“We know how to camp,” said 10-year-old Skyler Westover at a monthly meeting of the North Bay scout council in Santa Rosa on Friday. “We know how to start a fire. We want to be Boy Scouts. Nothing should hold you back but you.”

Five girls, the Chronicle reports, placed applications one by one in front of council President John Carriger, who perhaps fearing liability had hired a court reporter to attend (in a local scouting first).

“I’d like to be a Boy Scout,” said each girl in turn.

The girls are members of the Unicorns, a group organized by one of their mothers, Danelle Jacobs of Sebastopol. As part of the scouts’ Learning for Life program, for the past year their small troop has been granted permission to partake in some scout activities.
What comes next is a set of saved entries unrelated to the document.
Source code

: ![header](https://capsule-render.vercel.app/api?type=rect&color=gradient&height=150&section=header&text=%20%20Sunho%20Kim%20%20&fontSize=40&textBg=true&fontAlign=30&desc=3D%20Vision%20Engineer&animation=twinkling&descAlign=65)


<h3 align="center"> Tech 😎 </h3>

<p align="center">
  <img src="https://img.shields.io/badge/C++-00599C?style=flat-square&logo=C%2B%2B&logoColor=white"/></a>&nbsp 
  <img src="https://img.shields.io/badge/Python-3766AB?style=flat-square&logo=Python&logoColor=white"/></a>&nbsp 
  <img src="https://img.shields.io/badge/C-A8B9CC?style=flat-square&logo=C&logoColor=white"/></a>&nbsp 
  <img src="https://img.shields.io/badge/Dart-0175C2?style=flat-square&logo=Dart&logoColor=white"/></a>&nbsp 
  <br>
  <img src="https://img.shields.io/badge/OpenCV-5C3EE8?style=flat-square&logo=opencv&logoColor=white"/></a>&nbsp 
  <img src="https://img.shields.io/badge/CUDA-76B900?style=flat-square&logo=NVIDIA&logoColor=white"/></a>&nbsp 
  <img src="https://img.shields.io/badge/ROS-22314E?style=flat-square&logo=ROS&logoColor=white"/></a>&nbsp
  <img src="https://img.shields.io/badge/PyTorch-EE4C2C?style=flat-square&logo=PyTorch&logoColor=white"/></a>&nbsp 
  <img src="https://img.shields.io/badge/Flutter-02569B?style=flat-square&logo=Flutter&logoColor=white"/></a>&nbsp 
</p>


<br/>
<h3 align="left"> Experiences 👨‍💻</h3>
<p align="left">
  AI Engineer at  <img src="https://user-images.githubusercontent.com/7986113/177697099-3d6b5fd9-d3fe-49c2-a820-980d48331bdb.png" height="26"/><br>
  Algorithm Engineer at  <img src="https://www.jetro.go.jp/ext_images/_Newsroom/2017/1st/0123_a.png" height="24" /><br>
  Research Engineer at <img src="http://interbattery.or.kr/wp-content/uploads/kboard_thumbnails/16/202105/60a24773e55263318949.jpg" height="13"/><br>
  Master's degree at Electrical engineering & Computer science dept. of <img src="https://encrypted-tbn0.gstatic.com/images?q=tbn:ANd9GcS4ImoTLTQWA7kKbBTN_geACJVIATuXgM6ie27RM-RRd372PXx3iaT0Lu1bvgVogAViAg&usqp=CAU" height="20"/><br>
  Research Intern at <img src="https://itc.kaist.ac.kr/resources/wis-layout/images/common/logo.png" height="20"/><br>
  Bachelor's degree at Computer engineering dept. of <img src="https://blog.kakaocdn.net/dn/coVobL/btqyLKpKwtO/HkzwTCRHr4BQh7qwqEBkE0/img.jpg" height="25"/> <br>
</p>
Jacobs and other parents are reportedly considering a lawsuit if the girls' applications are denied.

“We’re offering scouting the opportunity to be unique in its recruiting methods,” Jacobs said during the meeting, which took place over the course of an hour, citing the recent progressive changes made by the organization to allow out gay scouts.

But, “There is no provision for girls in Boy Scouts,” Herb Williams, the North Bay scout council's vice president, said. “That’s a fact. It’s been a fact for 100 years.” The council will nevertheless forward the girls' application to national headquarters in Texas.

"It felt like they were saying no to us," said 10-year-old Daphne Mortenson, "but they didn't want to say it with all the cameras.”

Perhaps the scouts were unprepared for the Unicorns.